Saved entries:
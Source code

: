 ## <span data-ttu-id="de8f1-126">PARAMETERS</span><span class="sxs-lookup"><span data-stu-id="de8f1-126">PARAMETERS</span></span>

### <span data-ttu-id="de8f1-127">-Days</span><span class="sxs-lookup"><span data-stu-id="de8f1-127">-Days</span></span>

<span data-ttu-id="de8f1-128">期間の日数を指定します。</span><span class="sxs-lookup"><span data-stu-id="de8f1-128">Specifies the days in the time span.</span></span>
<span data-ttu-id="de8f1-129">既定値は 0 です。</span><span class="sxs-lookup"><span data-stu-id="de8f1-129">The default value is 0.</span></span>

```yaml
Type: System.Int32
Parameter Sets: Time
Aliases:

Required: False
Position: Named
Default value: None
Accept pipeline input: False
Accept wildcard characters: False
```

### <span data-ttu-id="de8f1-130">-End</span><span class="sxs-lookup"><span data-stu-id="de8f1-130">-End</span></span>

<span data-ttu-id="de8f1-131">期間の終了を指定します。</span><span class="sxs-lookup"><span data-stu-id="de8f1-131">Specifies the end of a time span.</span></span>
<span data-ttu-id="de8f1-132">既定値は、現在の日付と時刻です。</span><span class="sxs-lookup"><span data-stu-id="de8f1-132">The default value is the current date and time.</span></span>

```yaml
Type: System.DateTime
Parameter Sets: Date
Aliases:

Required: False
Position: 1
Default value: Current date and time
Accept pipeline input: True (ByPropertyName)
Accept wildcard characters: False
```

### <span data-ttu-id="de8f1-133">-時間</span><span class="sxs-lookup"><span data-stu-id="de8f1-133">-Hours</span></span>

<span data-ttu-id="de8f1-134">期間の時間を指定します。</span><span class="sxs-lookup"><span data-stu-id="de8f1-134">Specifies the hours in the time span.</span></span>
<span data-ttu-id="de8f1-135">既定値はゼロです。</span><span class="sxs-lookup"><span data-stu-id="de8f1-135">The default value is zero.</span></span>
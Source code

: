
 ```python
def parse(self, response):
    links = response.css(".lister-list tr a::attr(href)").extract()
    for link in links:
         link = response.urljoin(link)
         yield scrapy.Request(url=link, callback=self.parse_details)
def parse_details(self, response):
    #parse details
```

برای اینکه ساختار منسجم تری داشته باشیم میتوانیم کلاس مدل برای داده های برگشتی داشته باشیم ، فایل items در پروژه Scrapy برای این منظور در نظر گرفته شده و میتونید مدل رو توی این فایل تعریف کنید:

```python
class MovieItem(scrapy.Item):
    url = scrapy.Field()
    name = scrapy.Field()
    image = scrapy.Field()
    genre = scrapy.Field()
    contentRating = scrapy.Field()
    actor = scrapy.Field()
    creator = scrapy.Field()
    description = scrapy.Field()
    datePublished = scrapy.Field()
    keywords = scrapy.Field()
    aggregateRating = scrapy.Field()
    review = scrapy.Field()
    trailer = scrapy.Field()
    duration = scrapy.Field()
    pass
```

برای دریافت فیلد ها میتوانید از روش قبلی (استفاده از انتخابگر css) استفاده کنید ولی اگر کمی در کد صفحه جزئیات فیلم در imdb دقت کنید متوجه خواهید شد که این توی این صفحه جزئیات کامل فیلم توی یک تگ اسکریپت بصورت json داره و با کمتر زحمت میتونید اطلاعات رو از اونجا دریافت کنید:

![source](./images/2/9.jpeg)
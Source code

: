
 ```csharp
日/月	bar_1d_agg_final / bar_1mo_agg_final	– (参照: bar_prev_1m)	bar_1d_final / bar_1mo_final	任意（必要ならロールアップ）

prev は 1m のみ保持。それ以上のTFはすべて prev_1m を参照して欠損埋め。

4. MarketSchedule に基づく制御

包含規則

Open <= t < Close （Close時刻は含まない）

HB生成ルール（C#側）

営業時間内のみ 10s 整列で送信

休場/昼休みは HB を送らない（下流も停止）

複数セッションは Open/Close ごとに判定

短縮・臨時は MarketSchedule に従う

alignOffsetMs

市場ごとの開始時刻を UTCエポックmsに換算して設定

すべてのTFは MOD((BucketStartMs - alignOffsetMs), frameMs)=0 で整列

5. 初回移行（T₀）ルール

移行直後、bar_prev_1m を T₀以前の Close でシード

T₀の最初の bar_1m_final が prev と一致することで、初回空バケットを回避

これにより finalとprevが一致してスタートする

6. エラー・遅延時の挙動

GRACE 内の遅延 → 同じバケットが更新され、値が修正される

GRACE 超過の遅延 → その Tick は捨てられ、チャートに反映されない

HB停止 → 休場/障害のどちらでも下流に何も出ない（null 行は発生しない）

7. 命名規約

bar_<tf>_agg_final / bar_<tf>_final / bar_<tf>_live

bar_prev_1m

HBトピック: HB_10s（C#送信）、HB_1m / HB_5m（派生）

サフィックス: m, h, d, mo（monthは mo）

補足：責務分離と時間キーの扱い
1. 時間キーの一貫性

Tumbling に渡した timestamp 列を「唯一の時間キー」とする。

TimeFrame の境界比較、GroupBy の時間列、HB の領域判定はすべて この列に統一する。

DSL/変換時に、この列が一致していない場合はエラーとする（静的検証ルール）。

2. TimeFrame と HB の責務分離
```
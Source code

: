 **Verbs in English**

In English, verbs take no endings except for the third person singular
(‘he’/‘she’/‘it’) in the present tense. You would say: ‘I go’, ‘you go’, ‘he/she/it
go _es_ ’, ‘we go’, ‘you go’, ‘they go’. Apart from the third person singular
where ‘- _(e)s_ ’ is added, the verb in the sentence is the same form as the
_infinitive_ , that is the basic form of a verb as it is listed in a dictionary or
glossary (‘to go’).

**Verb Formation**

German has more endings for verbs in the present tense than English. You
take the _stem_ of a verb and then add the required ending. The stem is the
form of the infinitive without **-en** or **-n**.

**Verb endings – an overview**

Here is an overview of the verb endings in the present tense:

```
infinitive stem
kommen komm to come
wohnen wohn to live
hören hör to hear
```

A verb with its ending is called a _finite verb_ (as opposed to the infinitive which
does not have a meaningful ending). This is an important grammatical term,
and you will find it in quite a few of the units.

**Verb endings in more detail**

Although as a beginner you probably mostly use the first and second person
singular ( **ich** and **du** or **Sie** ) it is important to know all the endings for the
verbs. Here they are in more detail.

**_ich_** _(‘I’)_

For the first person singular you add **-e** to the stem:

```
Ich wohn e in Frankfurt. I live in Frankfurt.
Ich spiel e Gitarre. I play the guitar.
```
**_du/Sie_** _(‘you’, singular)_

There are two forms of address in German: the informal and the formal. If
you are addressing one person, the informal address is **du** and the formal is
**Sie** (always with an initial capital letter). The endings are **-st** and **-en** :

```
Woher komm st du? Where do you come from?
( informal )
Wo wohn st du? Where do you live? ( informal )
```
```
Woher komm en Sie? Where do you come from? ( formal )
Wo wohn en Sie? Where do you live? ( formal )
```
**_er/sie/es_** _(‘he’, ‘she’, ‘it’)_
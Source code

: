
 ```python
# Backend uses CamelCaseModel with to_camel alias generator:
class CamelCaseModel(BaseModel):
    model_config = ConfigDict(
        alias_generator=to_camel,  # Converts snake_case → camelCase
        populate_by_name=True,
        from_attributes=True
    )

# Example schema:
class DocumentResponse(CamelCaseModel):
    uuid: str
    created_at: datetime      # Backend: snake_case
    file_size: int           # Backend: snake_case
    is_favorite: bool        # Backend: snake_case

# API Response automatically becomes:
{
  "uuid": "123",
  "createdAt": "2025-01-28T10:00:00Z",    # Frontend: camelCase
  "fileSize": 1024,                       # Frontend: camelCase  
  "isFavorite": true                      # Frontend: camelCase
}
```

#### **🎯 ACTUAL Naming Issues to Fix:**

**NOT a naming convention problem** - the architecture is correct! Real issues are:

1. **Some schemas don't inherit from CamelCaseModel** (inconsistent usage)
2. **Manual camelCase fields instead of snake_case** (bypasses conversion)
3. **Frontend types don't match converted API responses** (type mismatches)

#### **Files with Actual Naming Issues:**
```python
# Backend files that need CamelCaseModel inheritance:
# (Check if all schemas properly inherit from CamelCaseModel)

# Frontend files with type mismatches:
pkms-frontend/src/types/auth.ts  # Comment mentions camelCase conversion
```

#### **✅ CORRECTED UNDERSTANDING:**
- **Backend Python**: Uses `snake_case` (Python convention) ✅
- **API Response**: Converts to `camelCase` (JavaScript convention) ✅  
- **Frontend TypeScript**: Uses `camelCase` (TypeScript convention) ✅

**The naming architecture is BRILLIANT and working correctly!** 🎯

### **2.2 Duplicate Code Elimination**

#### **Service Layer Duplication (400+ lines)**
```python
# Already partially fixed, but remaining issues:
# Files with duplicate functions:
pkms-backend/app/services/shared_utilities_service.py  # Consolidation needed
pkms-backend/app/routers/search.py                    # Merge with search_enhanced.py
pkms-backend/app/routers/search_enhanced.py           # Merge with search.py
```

- _Exercise objective_: Could you restate word for word the lines above from the one containing "In English, verbs" through the one containing "where ‘- _(e)s_", both included, and nothing else?

- _Finished task_:
In English, verbs take no endings except for the third person singular
(‘he’/‘she’/‘it’) in the present tense. You would say: ‘I go’, ‘you go’, ‘he/she/it
go _es_ ’, ‘we go’, ‘you go’, ‘they go’. Apart from the third person singular
where ‘- _(e)s_ ’ is added, the verb in the sentence is the same form as the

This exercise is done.